I do not think there is any need to increase the memory usage. Like I mentioned in the original PR description, even without X running on the same system with 8GB RAM, I could reproduce this using a split command on a 6-7GB file via the console. 

>> running split on a 6.4G file (filesystem dump of disk using dump) -- something like 
>> split -d -b 200M -a 4 - part 
>> This would then freeze at one point - making the system unusable. I tried this 2-3 times. 

It is very clear there is an issue - and from my experience it is narrowed to when the ULE scheduler and swapfile is in use.

Comment 8 Mark Millard 2017-08-12 22:35:17 UTC

(In reply to execve from comment #7)

I tried a couple of variations of the experiment
that I suggested. Unfortunately the results are
a little complicated to interpret.

Context: under virtualbox
(on Windows 10 Pro) with. . .
(Bugzilla 206048 has pointed out
reproducibility under virtual
machines.)

FreeBSDx64OPC11S# uname -apKU
FreeBSD FreeBSDx64OPC11S 11.1-STABLE FreeBSD 11.1-STABLE  r322433M  amd64 amd64 1101501 1101501

# svnlite diff /usr/src/
Index: /usr/src/sys/amd64/conf/GENERIC
===================================================================
--- /usr/src/sys/amd64/conf/GENERIC	(revision 322433)
+++ /usr/src/sys/amd64/conf/GENERIC	(working copy)
@@ -24,7 +24,8 @@
 makeoptions	DEBUG=-g		# Build kernel with gdb(1) debug symbols
 makeoptions	WITH_CTF=1		# Run ctfconvert(1) for DTrace support
 
-options 	SCHED_ULE		# ULE scheduler
+#options 	SCHED_ULE		# ULE scheduler
+options 	SCHED_4BSD		# 4BSD scheduler
 options 	PREEMPTION		# Enable kernel thread preemption
 options 	INET			# InterNETworking
 options 	INET6			# IPv6 communications protocols

I tried:

4 processors and 1 GiBYte of RAM assigned
using: stress -d 2 -m 3 --vm-keep

and separately:

8 processors and 1 GiByte of RAM assigned
using: stress -d 6 -m 3 --vm-keep

I had a top -Cawopid running in each
case with its own ssh into the virtual
machine. stress was via ssh as well.

In the 2nd case I got to a lock-up: top
stopped updating and input was ignored
to both the ssh's (top and stress) and
the console window, including input
such as ^C and ^T .

The console window did eventually show:

swap_pager: I/O error - pageout failed; blkno 7367,size 4096, error 12

(After seeing that I waited a while longer but I gave up
on waiting and eventually killed the virtual machine.)

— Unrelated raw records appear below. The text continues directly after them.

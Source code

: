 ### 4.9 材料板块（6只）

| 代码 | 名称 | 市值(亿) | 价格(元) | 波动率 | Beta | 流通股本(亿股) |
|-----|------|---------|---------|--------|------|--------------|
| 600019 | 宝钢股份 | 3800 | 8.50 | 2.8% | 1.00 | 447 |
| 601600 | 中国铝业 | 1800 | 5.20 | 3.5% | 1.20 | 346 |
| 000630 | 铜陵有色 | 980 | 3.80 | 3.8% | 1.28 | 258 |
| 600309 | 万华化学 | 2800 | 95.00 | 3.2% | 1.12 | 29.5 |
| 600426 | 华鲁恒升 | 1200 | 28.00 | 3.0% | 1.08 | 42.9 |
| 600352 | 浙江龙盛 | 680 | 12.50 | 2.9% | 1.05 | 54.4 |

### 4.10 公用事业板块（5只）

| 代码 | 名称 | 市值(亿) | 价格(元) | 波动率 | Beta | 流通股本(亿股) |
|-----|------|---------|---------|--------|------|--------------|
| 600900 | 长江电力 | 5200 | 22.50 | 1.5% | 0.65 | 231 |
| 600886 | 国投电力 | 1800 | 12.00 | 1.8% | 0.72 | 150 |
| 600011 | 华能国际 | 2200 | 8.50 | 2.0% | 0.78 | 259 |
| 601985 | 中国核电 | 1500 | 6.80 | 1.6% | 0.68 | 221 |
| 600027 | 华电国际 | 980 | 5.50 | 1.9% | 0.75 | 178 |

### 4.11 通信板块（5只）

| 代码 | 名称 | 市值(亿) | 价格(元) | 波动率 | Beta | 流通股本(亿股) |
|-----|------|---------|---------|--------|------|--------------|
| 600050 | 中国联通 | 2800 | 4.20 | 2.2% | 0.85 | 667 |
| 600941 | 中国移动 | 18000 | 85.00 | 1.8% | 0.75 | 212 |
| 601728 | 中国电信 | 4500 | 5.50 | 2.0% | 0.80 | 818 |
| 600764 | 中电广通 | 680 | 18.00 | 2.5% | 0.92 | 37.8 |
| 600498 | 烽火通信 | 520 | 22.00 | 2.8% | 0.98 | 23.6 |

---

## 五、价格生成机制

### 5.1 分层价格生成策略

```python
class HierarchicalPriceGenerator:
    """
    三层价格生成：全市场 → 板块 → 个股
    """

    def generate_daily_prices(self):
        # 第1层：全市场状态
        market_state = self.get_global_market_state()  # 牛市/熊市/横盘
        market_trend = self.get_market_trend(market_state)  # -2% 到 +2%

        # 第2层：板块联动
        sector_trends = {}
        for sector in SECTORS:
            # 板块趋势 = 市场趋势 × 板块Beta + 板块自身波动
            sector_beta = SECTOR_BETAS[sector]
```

I later found a list message reporting about such
"error 12" variants of the message:

QUOTE
> I think it might be ENOMEM from a geom when trying to g_clone_bio.
. . .
It shouldn't happen, but you should notice no ill effects (that is, the
page isn't lost, it just wasn't paged out and there's a few bytes less
that the pager could do at the moment).
END QUOTE.

As for the lock-up structure. . .

Unfortunately top did not happen to update showing any
of the lock up structure in other processes before
it locked up.

It does at least appear not as easy to get a lock-up
(or get ENOMEM and failure to page out) with
SCHED_4BSD (to the degree that just a couple of tests
indicate anything about such). But getting stuck
appears possible and pageout's can fail to happen
for lack of memory, or so it appears.

Comment 9 Mark Millard 2017-08-12 22:47:09 UTC

(In reply to Mark Millard from comment #8)

I should also have said:

The Windows 10 Task Manager Performance
tab display of CPU usage on threads/cores
suggested a possible live-lock instead
of a dead-lock: 7 of 8 "processors"
(in virtualbox terms) fairly busy but
not any 8th one being noticeably busy.

(Windows 10 Pro was not otherwise busy
in any sustained way.)

But technically I can not prove which of:

lack of overall progress
vs.
very slow overall progress

off my evidence.